Work instruction:
The word "free": in how many lines of the records does it appear? Reply with the number alone.

(Document images with source code)
--

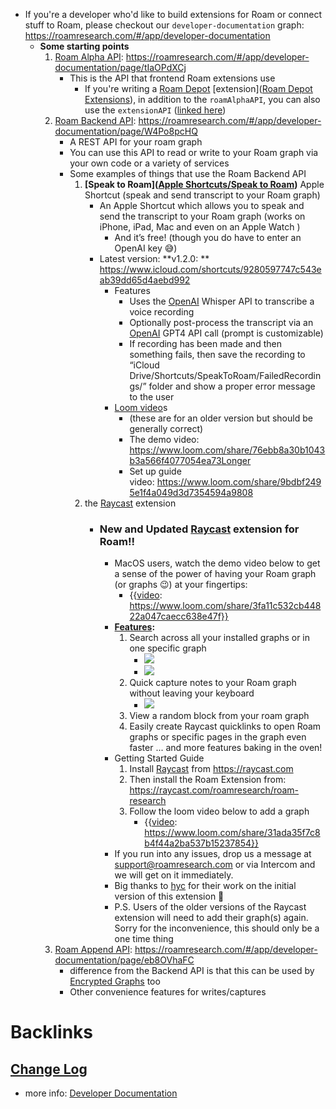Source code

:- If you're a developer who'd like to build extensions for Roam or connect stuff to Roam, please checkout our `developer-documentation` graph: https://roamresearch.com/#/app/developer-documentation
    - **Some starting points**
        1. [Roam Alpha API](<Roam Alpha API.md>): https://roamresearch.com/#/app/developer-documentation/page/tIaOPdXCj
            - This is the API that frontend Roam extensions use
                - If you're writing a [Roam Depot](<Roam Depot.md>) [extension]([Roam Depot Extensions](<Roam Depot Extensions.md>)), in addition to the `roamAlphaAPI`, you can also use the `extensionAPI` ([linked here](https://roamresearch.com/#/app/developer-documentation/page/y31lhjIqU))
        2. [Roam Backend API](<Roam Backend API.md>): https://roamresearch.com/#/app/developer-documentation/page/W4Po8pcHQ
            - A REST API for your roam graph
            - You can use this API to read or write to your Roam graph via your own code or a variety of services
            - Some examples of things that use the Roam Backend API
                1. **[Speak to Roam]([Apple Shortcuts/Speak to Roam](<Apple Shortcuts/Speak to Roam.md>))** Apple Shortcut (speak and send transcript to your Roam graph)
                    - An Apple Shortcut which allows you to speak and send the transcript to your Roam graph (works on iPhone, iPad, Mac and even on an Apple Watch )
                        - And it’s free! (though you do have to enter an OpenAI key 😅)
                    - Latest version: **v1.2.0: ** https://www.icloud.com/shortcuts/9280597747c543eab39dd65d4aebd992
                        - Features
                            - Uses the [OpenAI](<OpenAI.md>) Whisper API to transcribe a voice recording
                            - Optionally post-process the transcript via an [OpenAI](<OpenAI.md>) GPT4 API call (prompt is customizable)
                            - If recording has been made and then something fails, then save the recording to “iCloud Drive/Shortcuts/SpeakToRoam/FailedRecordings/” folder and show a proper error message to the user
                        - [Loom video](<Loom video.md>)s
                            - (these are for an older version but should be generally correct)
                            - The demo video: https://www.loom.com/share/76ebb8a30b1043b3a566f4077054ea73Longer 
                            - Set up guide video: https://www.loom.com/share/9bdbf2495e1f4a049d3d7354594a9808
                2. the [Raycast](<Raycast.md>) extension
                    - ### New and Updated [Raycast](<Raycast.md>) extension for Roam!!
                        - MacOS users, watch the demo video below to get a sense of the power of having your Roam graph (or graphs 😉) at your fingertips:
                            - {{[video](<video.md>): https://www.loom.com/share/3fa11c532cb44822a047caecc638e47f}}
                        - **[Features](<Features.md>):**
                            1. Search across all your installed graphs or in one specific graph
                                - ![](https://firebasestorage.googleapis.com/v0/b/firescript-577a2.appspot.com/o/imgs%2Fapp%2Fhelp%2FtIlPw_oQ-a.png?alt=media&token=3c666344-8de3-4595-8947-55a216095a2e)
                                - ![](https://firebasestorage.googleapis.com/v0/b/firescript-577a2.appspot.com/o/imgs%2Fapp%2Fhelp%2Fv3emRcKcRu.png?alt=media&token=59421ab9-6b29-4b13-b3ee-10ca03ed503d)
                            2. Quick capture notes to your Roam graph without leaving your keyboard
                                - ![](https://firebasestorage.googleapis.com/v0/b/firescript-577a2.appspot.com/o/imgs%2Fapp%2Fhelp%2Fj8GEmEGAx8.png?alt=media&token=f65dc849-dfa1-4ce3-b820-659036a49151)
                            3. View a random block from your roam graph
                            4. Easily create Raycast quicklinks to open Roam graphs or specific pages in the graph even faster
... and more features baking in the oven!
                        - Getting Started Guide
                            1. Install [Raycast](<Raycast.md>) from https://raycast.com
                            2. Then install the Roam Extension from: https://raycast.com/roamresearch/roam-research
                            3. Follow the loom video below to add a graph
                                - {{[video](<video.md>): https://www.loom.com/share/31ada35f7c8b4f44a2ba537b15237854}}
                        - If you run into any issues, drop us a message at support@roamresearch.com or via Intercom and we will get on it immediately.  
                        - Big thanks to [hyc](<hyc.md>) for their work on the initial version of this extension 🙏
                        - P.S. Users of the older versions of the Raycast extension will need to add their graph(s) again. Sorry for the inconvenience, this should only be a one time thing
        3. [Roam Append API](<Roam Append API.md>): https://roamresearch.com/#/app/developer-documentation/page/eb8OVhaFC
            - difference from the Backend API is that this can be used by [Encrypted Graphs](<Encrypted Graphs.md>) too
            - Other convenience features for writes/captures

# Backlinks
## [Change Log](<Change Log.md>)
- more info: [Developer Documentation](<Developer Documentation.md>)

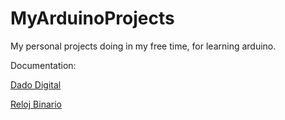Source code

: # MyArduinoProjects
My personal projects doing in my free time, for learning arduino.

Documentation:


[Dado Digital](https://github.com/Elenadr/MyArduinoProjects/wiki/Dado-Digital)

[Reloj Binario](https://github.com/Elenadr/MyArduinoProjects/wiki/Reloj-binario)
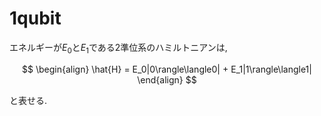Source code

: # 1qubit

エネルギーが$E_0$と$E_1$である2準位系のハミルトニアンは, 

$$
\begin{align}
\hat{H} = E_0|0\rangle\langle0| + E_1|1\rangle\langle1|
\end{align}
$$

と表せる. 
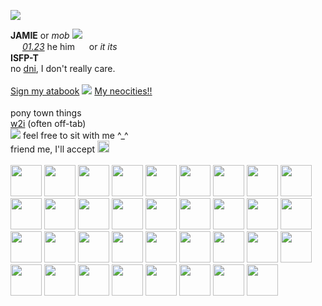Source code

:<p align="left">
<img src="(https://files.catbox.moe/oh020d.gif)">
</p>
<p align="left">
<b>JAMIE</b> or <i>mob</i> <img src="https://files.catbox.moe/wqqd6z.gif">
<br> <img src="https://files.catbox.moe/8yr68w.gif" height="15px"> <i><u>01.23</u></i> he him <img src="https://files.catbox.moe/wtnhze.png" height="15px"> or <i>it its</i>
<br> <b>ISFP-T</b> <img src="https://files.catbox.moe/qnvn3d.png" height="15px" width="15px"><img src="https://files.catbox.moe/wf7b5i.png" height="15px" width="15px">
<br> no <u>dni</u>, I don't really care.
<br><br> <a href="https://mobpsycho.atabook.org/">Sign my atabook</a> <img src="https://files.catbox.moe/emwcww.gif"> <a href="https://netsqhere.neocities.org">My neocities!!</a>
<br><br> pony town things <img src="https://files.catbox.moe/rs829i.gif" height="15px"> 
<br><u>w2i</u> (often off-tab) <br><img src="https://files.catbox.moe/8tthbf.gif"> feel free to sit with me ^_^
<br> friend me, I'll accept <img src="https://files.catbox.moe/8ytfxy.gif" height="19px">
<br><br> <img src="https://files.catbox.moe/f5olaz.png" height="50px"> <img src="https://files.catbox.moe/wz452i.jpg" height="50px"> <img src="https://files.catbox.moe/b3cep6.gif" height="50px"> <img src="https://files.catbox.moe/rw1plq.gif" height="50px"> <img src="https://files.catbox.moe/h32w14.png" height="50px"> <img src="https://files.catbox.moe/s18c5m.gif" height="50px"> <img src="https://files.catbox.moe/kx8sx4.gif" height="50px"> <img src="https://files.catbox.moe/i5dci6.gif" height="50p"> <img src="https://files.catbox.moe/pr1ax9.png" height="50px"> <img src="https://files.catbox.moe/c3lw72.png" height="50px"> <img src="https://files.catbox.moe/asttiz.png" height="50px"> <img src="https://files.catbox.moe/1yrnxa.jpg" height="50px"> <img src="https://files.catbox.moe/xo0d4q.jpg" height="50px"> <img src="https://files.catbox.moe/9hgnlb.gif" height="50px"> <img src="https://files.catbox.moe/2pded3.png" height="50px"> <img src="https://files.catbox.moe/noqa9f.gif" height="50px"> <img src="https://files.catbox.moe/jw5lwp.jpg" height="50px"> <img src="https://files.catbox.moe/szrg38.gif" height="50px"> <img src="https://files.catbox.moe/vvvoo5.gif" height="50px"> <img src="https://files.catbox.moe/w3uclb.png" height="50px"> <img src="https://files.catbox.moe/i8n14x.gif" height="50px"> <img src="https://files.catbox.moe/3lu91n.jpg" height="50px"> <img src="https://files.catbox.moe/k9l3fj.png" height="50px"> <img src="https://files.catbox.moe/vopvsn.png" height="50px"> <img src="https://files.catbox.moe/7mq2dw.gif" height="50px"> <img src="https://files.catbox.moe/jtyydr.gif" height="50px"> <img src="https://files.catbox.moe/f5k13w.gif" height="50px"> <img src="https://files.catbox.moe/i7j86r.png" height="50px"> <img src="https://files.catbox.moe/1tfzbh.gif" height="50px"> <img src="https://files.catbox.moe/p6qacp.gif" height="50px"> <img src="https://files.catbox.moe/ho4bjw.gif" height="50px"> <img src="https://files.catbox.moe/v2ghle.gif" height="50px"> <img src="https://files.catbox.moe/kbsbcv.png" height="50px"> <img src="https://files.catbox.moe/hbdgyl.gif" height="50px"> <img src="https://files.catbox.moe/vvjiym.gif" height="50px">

--

Task solution:
3